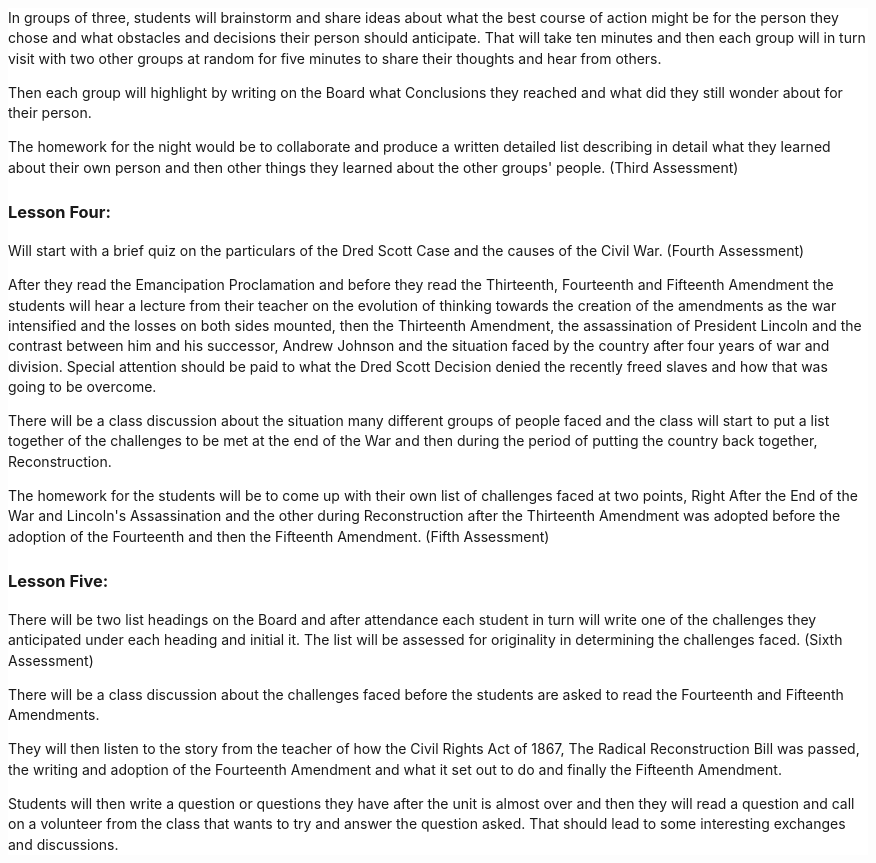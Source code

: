   In groups of three, students will brainstorm and share ideas about what the best course of action might be for the person they chose and what obstacles and decisions their person should anticipate. That will take ten minutes and then each group will in turn visit with two other groups at random for five minutes to share their thoughts and hear from others.
 </p>
<p>
  Then each group will highlight by writing on the Board what Conclusions they reached and what did they still wonder about for their person.
 </p>
 <p>
  The homework for the night would be to collaborate and produce a written detailed list describing in detail what they learned about their own person and then other things they learned about the other groups' people. (Third Assessment)
 </p>

<h3>
  Lesson Four:
 </h3>
 <p>
  Will start with a brief quiz on the particulars of the Dred Scott Case and the causes of the Civil War. (Fourth Assessment)
 </p>
<p>
  After they read the Emancipation Proclamation and before they read the Thirteenth, Fourteenth and Fifteenth Amendment the students will hear a lecture from their teacher on the evolution of thinking towards the creation of the amendments as the war intensified and the losses on both sides mounted, then the Thirteenth Amendment, the assassination of President Lincoln and the contrast between him and his successor, Andrew Johnson and the situation faced by the country after four years of war and division. Special attention should be paid to what the Dred Scott Decision denied the recently freed slaves and how that was going to be overcome.
 </p>
<p>
  There will be a class discussion about the situation many different groups of people faced and the class will start to put a list together of the challenges to be met at the end of the War and then during the period of putting the country back together, Reconstruction.
 </p>
<p>
  The homework for the students will be to come up with their own list of challenges faced at two points, Right After the End of the War and Lincoln's Assassination and the other during Reconstruction after the Thirteenth Amendment was adopted before the adoption of the Fourteenth and then the Fifteenth Amendment. (Fifth Assessment)
 </p>

<h3>
  Lesson Five:
 </h3>
 <p>
  There will be two list headings on the Board and after attendance each student in turn will write one of the challenges they anticipated under each heading and initial it. The list will be assessed for originality in determining the challenges faced. (Sixth Assessment)
 </p>
<p>
  There will be a class discussion about the challenges faced before the students are asked to read the Fourteenth and Fifteenth Amendments.
 </p>
<p>
  They will then listen to the story from the teacher of how the Civil Rights Act of 1867, The Radical Reconstruction Bill was passed, the writing and adoption of the Fourteenth Amendment and what it set out to do and finally the Fifteenth Amendment.
 </p>
<p>
  Students will then write a question or questions they have after the unit is almost over and then they will read a question and call on a volunteer from the class that wants to try and answer the question asked. That should lead to some interesting exchanges and discussions.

» What this task involves:
Look through the entries above and work out how many lines contain the string "writing". Give that number alone.

» Written response:
2